=== Data provided ===
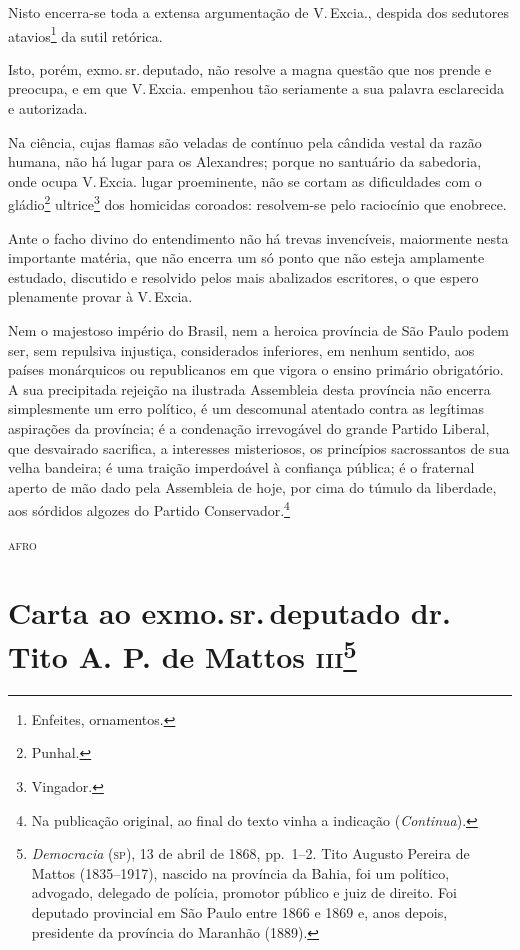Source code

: Nisto encerra-se toda a extensa argumentação de V.\,Excia., despida dos
sedutores atavios\footnote{Enfeites, ornamentos.} da sutil retórica.

Isto, porém, exmo.\,sr.\,deputado, não resolve a magna questão que nos
prende e preocupa, e em que V.\,Excia. empenhou tão seriamente a sua
palavra esclarecida e autorizada.

Na ciência, cujas flamas são veladas de contínuo pela cândida vestal da
razão humana, não há lugar para os Alexandres; porque no santuário da
sabedoria, onde ocupa V.\,Excia. lugar proeminente, não se cortam as
dificuldades com o gládio\footnote{Punhal.} ultrice\footnote{
  Vingador.} dos homicidas coroados: resolvem-se pelo raciocínio que
enobrece.

Ante o facho divino do entendimento não há trevas invencíveis,
maiormente nesta importante matéria, que não encerra um só ponto que não
esteja amplamente estudado, discutido e resolvido pelos mais abalizados
escritores, o que espero plenamente provar à V.\,Excia.

Nem o majestoso império do Brasil, nem a heroica província de São Paulo
podem ser, sem repulsiva injustiça, considerados inferiores, em nenhum
sentido, aos países monárquicos ou republicanos em que vigora o ensino
primário obrigatório. A sua precipitada rejeição na ilustrada Assembleia
desta província não encerra simplesmente um erro político, é um
descomunal atentado contra as legítimas aspirações da província; é a
condenação irrevogável do grande Partido Liberal, que desvairado
sacrifica, a interesses misteriosos, os princípios sacrossantos de sua
velha bandeira; é uma traição imperdoável à confiança pública; é o
fraternal aperto de mão dado pela Assembleia de hoje, por cima do túmulo
da liberdade, aos sórdidos algozes do Partido Conservador.\footnote{Na publicação original, ao final do texto vinha a indicação (\emph{Continua}).}

\begin{flushright}
\textsc{afro}
\end{flushright}

\chapter{Carta ao exmo.\,sr.\,deputado dr.\,Tito A. P. de Mattos
\textsc{iii}\footnote{\emph{Democracia} (\textsc{sp}), 13 de abril de 1868, pp.~1--2.
  Tito Augusto Pereira de Mattos (1835--1917), nascido na província da
  Bahia, foi um político, advogado, delegado de polícia, promotor
  público e juiz de direito. Foi deputado provincial em São Paulo entre
  1866 e 1869 e, anos depois, presidente da província do Maranhão
  (1889).}}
===
Of the entries listed above, reproduce only the lines starting at the line containing "desta província não" and ending at the line containing "sacrifica, a interesses". Include both, exactly as they stand.

desta província não encerra simplesmente um erro político, é um
descomunal atentado contra as legítimas aspirações da província; é a
condenação irrevogável do grande Partido Liberal, que desvairado
sacrifica, a interesses misteriosos, os princípios sacrossantos de sua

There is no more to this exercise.